The win much more than anything else just means that Florida was better and more prepared than Ohio State. It’s amusing that every SEC team on Florida’s schedule came closer to Florida than Ohio State did, but that doesn’t make the Buckeyes on par with Vanderbilt. Those extrapolating that Ohio State would be an 8-4 SEC team (and I’ve seen that very line) are reading way too much into a single game…

On the other hand, you can see the results as more – as an indication of the strengths and weaknesses of the conferences that are represented by the winning and losing schools:

… Despite all the claims by pro-Michigan sports pundits prior to the bowl games that the poll voters were being deceived and the SEC was overrated, it seems as if the opposite was true. They claimed the Big Ten was top heavy while the SEC was just a bunch of good but not great teams. In the end Big Ten seems to have been the overrated conference last year as the perceived strength of its top two teams proved to be false…

I’m not entirely unsympathetic to either point of view, although I lean more to the team matchup camp. Ohio State was so spectacularly unprepared on the defensive side of the ball to handle Florida’s scheme that you have to wonder what the Buckeye defensive coaches were doing for the past month and a half or so. How is that a reflection on the quality of the Big 10 or the SEC this past season? And does anyone really want to argue that the Fiesta Bowl means something about the relative strengths of the Big XII and the WAC?

On the other hand, don’t we have to consider that part of what goes into a team’s mental preparation and emotional state for a bowl game builds from what has happened to it during the regular season schedule? How much does the confidence that Florida displayed Monday night result from being tested with a very tough SEC slate? And what does Georgia’s (probably the fifth best team in the conference in ’06) win against Virginia Tech (according to the polls, the best team in its conference) say about how down the ACC was in 2006?

But on the other hand (I know, I know) the Fiesta Bowl is the game that fascinates me the most from this post season. You really can’t argue that BSU was tested during the regular season – the Broncos did destroy a then ranked Oregon State, but I can’t help but think that pretty much every team ranked in the top 10 would have gone through their slate of games undefeated – but, just like their game against Georgia in 2005, they drew up a game plan that they expected would minimize the talent differential and were confident that their desire would take them the rest of the way.

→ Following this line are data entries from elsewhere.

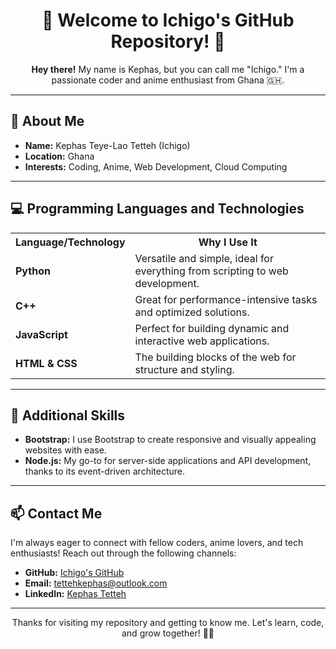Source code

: <h1 align="center">👋 Welcome to Ichigo's GitHub Repository! 🎉</h1>

<p align="center">
  <strong>Hey there!</strong> My name is Kephas, but you can call me "Ichigo." I'm a passionate coder and anime enthusiast from Ghana 🇬🇭.
</p>

---

## 🚀 About Me
- **Name:** Kephas Teye-Lao Tetteh (Ichigo)
- **Location:** Ghana
- **Interests:** Coding, Anime, Web Development, Cloud Computing

---

## 💻 Programming Languages and Technologies

<table>
  <tr>
    <th>Language/Technology</th>
    <th>Why I Use It</th>
  </tr>
  <tr>
    <td><strong>Python</strong></td>
    <td>Versatile and simple, ideal for everything from scripting to web development.</td>
  </tr>
  <tr>
    <td><strong>C++</strong></td>
    <td>Great for performance-intensive tasks and optimized solutions.</td>
  </tr>
  <tr>
    <td><strong>JavaScript</strong></td>
    <td>Perfect for building dynamic and interactive web applications.</td>
  </tr>
  <tr>
    <td><strong>HTML & CSS</strong></td>
    <td>The building blocks of the web for structure and styling.</td>
  </tr>
</table>

---

## 🌟 Additional Skills
- **Bootstrap:** I use Bootstrap to create responsive and visually appealing websites with ease.
- **Node.js:** My go-to for server-side applications and API development, thanks to its event-driven architecture.

---

## 📫 Contact Me
I'm always eager to connect with fellow coders, anime lovers, and tech enthusiasts! Reach out through the following channels:

- **GitHub:** [Ichigo's GitHub](https://github.com/ichigo-k)
- **Email:** [tettehkephas@outlook.com](mailto:tettehkephas@outlook.com)
- **LinkedIn:** [Kephas Tetteh](https://www.linkedin.com/in/kephas-tetteh-617631267/)

---

<p align="center">Thanks for visiting my repository and getting to know me. Let's learn, code, and grow together! 🚀🌟</p>

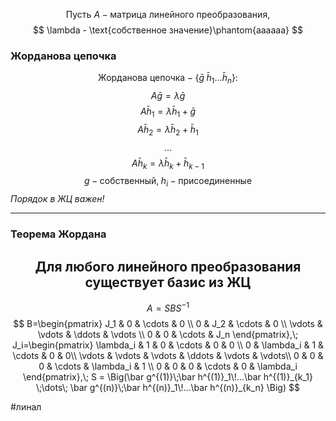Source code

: $$
\text{Пусть } A -\text{матрица линейного преобразования},
$$
$$
\lambda - \text{собственное значение}\phantom{aaaaaa}
$$
### Жорданова цепочка
$$
\text{Жорданова цепочка} - \{\bar g\; \bar h_1\ldots\bar h_n\}:
$$
$$
A\bar g=\lambda\bar g
$$
$$
A\bar h_1=\lambda\bar h_1+\bar g
$$
$$
A\bar h_2=\lambda\bar h_2+\bar h_1 
$$
$$
\dots
$$
$$
A\bar h_k=\lambda\bar h_k+\bar h_{k-1}
$$
$$
g - \text{собственный},\; h_i - \text{присоединенные}
$$
*Порядок в ЖЦ важен!*

---
### Теорема Жордана
$$
\text{Для любого линейного преобразования существует базис из ЖЦ}
$$
---
$$
A=SBS^{-1} 
$$
$$
B=\begin{pmatrix}
J_1 & 0 & \cdots & 0 \\
0 & J_2 & \cdots & 0 \\
\vdots & \vdots & \ddots & \vdots \\
0 & 0 & \cdots & J_n
\end{pmatrix},\;
J_i=\begin{pmatrix}
\lambda_i & 1 & 0 & \cdots & 0 & 0 \\
0 & \lambda_i & 1 & \cdots & 0 & 0\\
\vdots & \vdots & \vdots & \ddots & \vdots & \vdots\\
0 & 0 & 0 & \cdots & \lambda_i & 1 \\ 
0 & 0 & 0 & \cdots & 0 & \lambda_i
\end{pmatrix},\;
S = \Big(\bar g^{(1)}\;\bar h^{(1)}_1\!...\bar h^{(1)}_{k_1} \;\dots\; \bar g^{(n)}\;\bar h^{(n)}_1\!...\bar h^{(n)}_{k_n} \Big) 
$$

#линал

The important differences for BSU in those two games were that they were much more composed, which was clearly reflected in the turnover margin (-6 in Athens; +1 in the Fiesta) and the play of the opposing quarterbacks (which was big because BSU on defense loads up to stop the run). Did Oklahoma take them for granted more than did Georgia (even a little bit)? No doubt, but BSU hung in there against the Sooners when it looked like things were going south and deserved the win.

In the end, Boise State was the perfect storm of D-1 football this past season. Also, this blogger is right to suggest that the bloom is wearing off the Bob Stoops’ rose a little bit as a big game coach.